Bakan Çavuşoğlu, İtalya'nın başkenti Roma'da düzelenen MED Diyalog Oturumu'nda gündeme ilişkin açıklamalarda bulundu. Çavuşoğlu, burada yaptığı konuşmada, "İsrail ile ilişkileri normalleştirmenin Filistin davasına bir ihanet olduğunu düşünmek yanlış olur" dedi. Çavuşoğlu, devletler arasında güven eksikliği olduğunu söyleyerek konuşmasına şöyle devam etti:
"Yeni bir uluslararası sistemin doğuşuna tanık oluyoruz. Aslında her aşamada yeni bir kriz yaşandığında yeni bir sistem olması gerekmiyor ama bugün bir problemimiz var ve mevcut sistemin reforma tabi tutulması lazım. İşte bu nedenle de gerçekten önemli bazı zorluklarla karşı karşıyayız. Krizlerle mücadele etmeye çalışıyoruz. Şu anda birden fazla güç merkezi var ve aslında birbiriyle rekabet eden gündemler var. Örneğin teknoloji yeterince gelişti. Bu da dünyanın gıda ihtiyaçlarının karşılanabileceği anlamına geliyor. Ancak yine de gıda güvenliği önemli bir sorun olmaya devam ediyor. Çünkü bir taraftan da bir sıfır toplamda bir mantaliteyle karşı karşıyayız. İşte bu nedenle de iklim değişikliğinden, enerji güvensizliğine birçok farklı krizle karşı karşıyayız. Ve hiçbir ülke tek başına bütün bu engellerle mücadele edemez. İşte bu anlamda güçlü bir sisteme ihtiyacımız var. Yine de en önemli konunun aslında devletler arasında güven eksikliği olduğunu söylemek mümkün. Biz aktörler arasında bir güven eksikliği yaşıyoruz. Buraya AGİT'in Bakanlar Konseyi toplantısından geldim. Oradaki temel temalardan bir tanesi de güven ve azalan güvendi. Aslında AGİT'in kendisi belli bir aşamada Avrupa güvenliğin garantörüydü. Ama şu anda kendisi de bir varoluşsal krizle karşı karşıya. Ve küresel bir güven açıklığını yaşıyor. Tabii ki böyle bir kriz ortamı içerisinde küresel güvende azalıyor. Bu güven eksikliğinin çözümünün biz küresel anlamda yönetişimden geçtiğine inanıyoruz ve tabii ki diyalog ve diplomasi bunun için son derece önemli"

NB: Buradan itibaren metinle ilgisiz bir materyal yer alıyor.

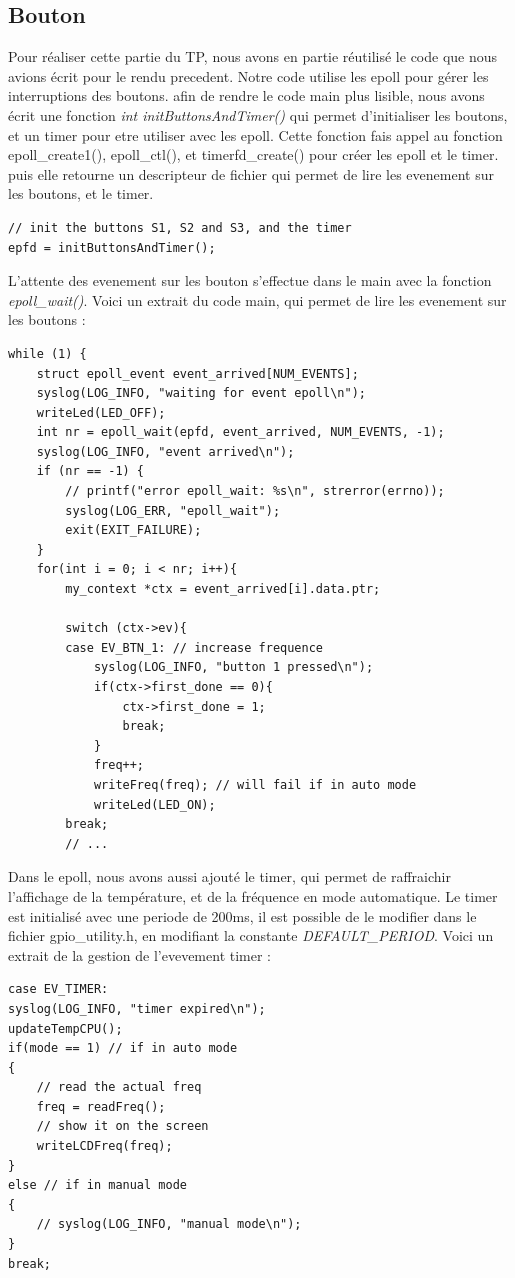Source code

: \documentclass[
	a4paper, %
	10pt, %
]{CSUniSchoolLabReport}
\begin{document}
\subsection{Bouton}\label{Bouton}
Pour réaliser cette partie du TP, nous avons en partie réutilisé le code que nous avions écrit pour le rendu precedent.
Notre code utilise les epoll pour gérer les interruptions des boutons.
afin de rendre le code main plus lisible, nous avons écrit une fonction \textit{int initButtonsAndTimer()} qui permet d'initialiser les boutons, et un timer pour etre utiliser avec les epoll.
Cette fonction fais appel au fonction epoll\_create1(), epoll\_ctl(), et timerfd\_create() pour créer les epoll et le timer.
puis elle retourne un descripteur de fichier qui permet de lire les evenement sur les boutons, et le timer.
\begin{lstlisting}[style=CStyle]
// init the buttons S1, S2 and S3, and the timer
epfd = initButtonsAndTimer();
\end{lstlisting}
L'attente des evenement sur les bouton s'effectue dans le main avec la fonction \textit{epoll\_wait()}.
Voici un extrait du code main, qui permet de lire les evenement sur les boutons : \\
\begin{lstlisting}[style=CStyle]
while (1) {
	struct epoll_event event_arrived[NUM_EVENTS];
	syslog(LOG_INFO, "waiting for event epoll\n");
	writeLed(LED_OFF);
	int nr = epoll_wait(epfd, event_arrived, NUM_EVENTS, -1);
	syslog(LOG_INFO, "event arrived\n");
	if (nr == -1) {
		// printf("error epoll_wait: %s\n", strerror(errno));
		syslog(LOG_ERR, "epoll_wait");
		exit(EXIT_FAILURE);
	}
	for(int i = 0; i < nr; i++){
		my_context *ctx = event_arrived[i].data.ptr;

		switch (ctx->ev){
		case EV_BTN_1: // increase frequence
			syslog(LOG_INFO, "button 1 pressed\n");
			if(ctx->first_done == 0){
				ctx->first_done = 1;
				break;
			}
			freq++;
			writeFreq(freq); // will fail if in auto mode
			writeLed(LED_ON);
		break;
		// ...
\end{lstlisting}

Dans le epoll, nous avons aussi ajouté le timer, qui permet de raffraichir l'affichage de la température, et de la fréquence en mode automatique.
Le timer est initialisé avec une periode de 200ms, il est possible de le modifier dans le fichier gpio\_utility.h, en modifiant la constante \textit{DEFAULT\_PERIOD}.
Voici un extrait de la gestion de l'evevement timer : \\
\begin{lstlisting}[style=CStyle]
case EV_TIMER:
syslog(LOG_INFO, "timer expired\n");
updateTempCPU();
if(mode == 1) // if in auto mode
{
	// read the actual freq
	freq = readFreq();
	// show it on the screen
	writeLCDFreq(freq); 
}
else // if in manual mode
{
	// syslog(LOG_INFO, "manual mode\n");
}
break;
\end{lstlisting}
\end{document}

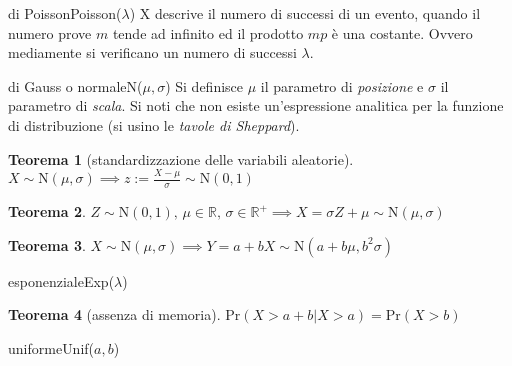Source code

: \documentclass[
	,a4paper
	,12pt
	,oneside
]{article}
\newtheorem*{theorem}{Teorema}
\begin{document}
\begin{aleatoria}{di Poisson}{Poisson(\(\lambda\))}
	X descrive il numero di successi di un evento, quando il numero prove \(m\) tende ad infinito ed il prodotto \(mp\) è una costante. Ovvero mediamente si verificano un numero di successi \(\lambda\).

	\speranza{\lambda}
	\varianza{\lambda}
\end{aleatoria}

\begin{aleatoria}{di Gauss o normale}{N(\(\mu, \sigma\))}
	Si definisce \(\mu\) il parametro di \emph{posizione} e \(\sigma\) il parametro di \emph{scala}. Si noti che non esiste un'espressione analitica per la funzione di distribuzione (si usino le \emph{tavole di Sheppard}).

	\begin{theorem}[standardizzazione delle variabili aleatorie]
		\(X\sim\text{N}(\mu,\sigma)\implies z:=\frac{X-\mu}{\sigma}\sim\text{N}(0,1)\)
	\end{theorem}
	\begin{theorem}
		\(Z\sim\text{N}(0,1)\text{, }\mu\in\mathbb{R}\text{, }\sigma\in\mathbb{R}^+\implies X=\sigma Z+\mu\sim\text{N}(\mu,\sigma)\)
	\end{theorem}
	\begin{theorem}
		\(X\sim\text{N}(\mu,\sigma)\implies Y=a+bX\sim\text{N}(a+b\mu,b^2\sigma)\)
	\end{theorem}
	\speranza{\mu}
\end{aleatoria}

\begin{aleatoria}{esponenziale}{Exp(\(\lambda\))}

	\begin{theorem}[assenza di memoria]
		\(\text{Pr}(X>a+b|X>a) = \text{Pr}(X>b)\)
	\end{theorem}
\end{aleatoria}

\begin{aleatoria}{uniforme}{Unif(\(a, b\))}
	\densita{
		\begin{cases}
			\frac{1}{b-a} & \text{per } x \in (a, b] \\
			0 & \text{altrimenti}
		\end{cases}
	}

\end{aleatoria}
\end{document}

"Türkiye ve İtalya gibi ülkeler aslında her iki tarafı da farklı çatışmalarda bir araya getirebiliyoruz, onlarla görüşebiliyoruz. Çünkü daha pragmatik bir bakış açımız var. İdeolojik bazı çatışmalara takılmadan bu bakış açısıyla hareket edebiliyoruz. İşte bu nedenle Türkiye'nin dürüst ve güvenilebilir bir ara bulucu olarak rolü önemli sonuçları beraberinde getirdi. İstanbul Tahıl Anlaşması, Ukrayna, Rusya arasında savaş esirlerinin değişimi ve aynı zamanda uluslararası enerjisi ajansı ve Ukrayna arasında, Rusya arasındaki müzakereleri yapabilmek çok önemli. Yeni sistemi diyalogla gerçekleştirebileceğimize inanıyorum ve bunun da ihtiyaç duyduğumuz bir şey olduğuna inanıyorum. Ancak yeni bir sistem oluşturabilmek için de tabii ki diyaloğu kurmamız lazım ve bizim tek ulaşacağımızı iş birliği yöntemi de budur. Çatışmanın başından bu yana Türkiye önemli ve ilkeli bir duruş sergiledi. Ve burada biz bu savaşı başından itibaren reddettik. Ve tabii ki Ukrayna'ya desteğimizi sunduk. Ukrayna bizim bu konudaki desteğimizi takdir ediyor ve biz bu ilhakla ilgili referandumu kesinlikle kabul etmiyoruz. Bunun yasa dışı olduğunu düşünüyoruz. Kırım'ın ilhakı da yine aynı şekilde. Rusya'nın savaş gemilerinin boğazdan geçmesine izin vermiyoruz ve yine aynı şekilde hiçbir askeri uçağın uçuşuna da izin vermiyoruz. Bu yasa dışı fiilleri tüm diğer müttefiklerimizle ve uluslararası toplumla birlikte kınamaya devam ediyoruz"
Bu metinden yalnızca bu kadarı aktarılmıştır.